People in a fans club usually have either a T-shirt or a pin to indicate which fans club they are a part of. All fans clubs have unique paraphernalia that are given or sold to fans to use as an indication. Barbz, who support Nicki Minaj, Hollanders, who support Tom Holland, Carats, who support Seventeen, and A.R.M.Y who support BTS are examples of a fans club.

Etymology 
The origin of the
term fan in reference to a dedicated zealot is unclear. The word may have
emerged in the 1800s, when boxing supporters were said to take a “fancy” to pugilistic
sports. Among modern sports fans, however, the title is considered a
shortened version of the word fanatic, as in “boxing fanatic,” an indication
of the dedication of fan club members.

Functions
Larger fan clubs may organize events and fundraising relating to what they are based on. In some cases, the money that is raised goes directly to fan club members or to fund the club itself.

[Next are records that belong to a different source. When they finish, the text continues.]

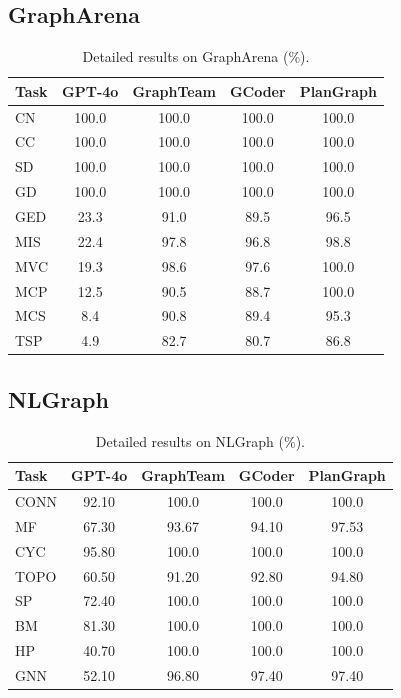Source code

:\documentclass[sigconf,review,anonymous]{acmart}
\begin{document}
\subsection{GraphArena}
\vspace{-6pt}
\begin{table}[H]
\centering
\caption{Detailed results on GraphArena (\%).}
\begin{tabular}{lcccc}
\toprule
Task & GPT-4o & GraphTeam & GCoder & PlanGraph \\
\midrule
CN & 100.0 & 100.0 & 100.0 & 100.0 \\
CC & 100.0 & 100.0 & 100.0 & 100.0 \\
SD & 100.0 & 100.0 & 100.0 & 100.0 \\
GD & 100.0 & 100.0 & 100.0 & 100.0 \\
GED & 23.3 & 91.0 & 89.5 & 96.5 \\
MIS & 22.4 & 97.8 & 96.8 & 98.8 \\
MVC & 19.3 & 98.6 & 97.6 & 100.0 \\
MCP & 12.5 & 90.5 & 88.7 & 100.0 \\
MCS & 8.4 & 90.8 & 89.4 & 95.3 \\
TSP & 4.9 & 82.7 & 80.7 & 86.8 \\
\bottomrule
\end{tabular}
\end{table}

\subsection{NLGraph}
\vspace{-6pt}
\begin{table}[H]
\centering
\caption{Detailed results on NLGraph (\%).}
\begin{tabular}{lcccc}
\toprule
Task & GPT-4o & GraphTeam & GCoder & PlanGraph \\
\midrule
CONN & 92.10 & 100.0 & 100.0 & 100.0 \\
MF & 67.30 & 93.67 & 94.10 & 97.53 \\
CYC & 95.80 & 100.0 & 100.0 & 100.0 \\
TOPO & 60.50 & 91.20 & 92.80 & 94.80 \\
SP & 72.40 & 100.0 & 100.0 & 100.0 \\
BM & 81.30 & 100.0 & 100.0 & 100.0 \\
HP & 40.70 & 100.0 & 100.0 & 100.0 \\
GNN & 52.10 & 96.80 & 97.40 & 97.40 \\
\bottomrule
\end{tabular}
\end{table}
\end{document}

There are two main kinds of fan clubs, there are fan clubs that do not require an official registration process and others that do. Fan clubs that do require a formal registration usually require a membership fee. Different fan clubs have different systems, however most clubs have an annual membership fee. These fees will be used to run the foundation. If the fan clubs are for certain fashion brands, they may use those fees for advertisement.

The term groupie is a slang that is commonly used in reference to fans of a particular musician, band, or celebrity who follow the group- or individual- while they are touring, or who attend as many of their public appearances as possible. The word is often used to describe female fans seeking sexual relationships with musicians. They often value musicians themselves over their music.

Groupies are more personally affiliated with the band or celebrity they follow, however fans are not affiliated as they are more reserved than groupies would be. Most fan clubs are online and fans who are a part of these clubs, do not usually get to have personal connections with whom they are fans of.

Internet

Today, many fan clubs have websites to support their efforts. Technology allows individuals in fan clubs to communicate across the world.  These sites usually have photos and information on the object of their affection. For example, a fan site dedicated to musicians might have photos, videos, discussion boards, and information on upcoming concerts.

Fan clubs are growing in number thanks to technological advances and influences on social media.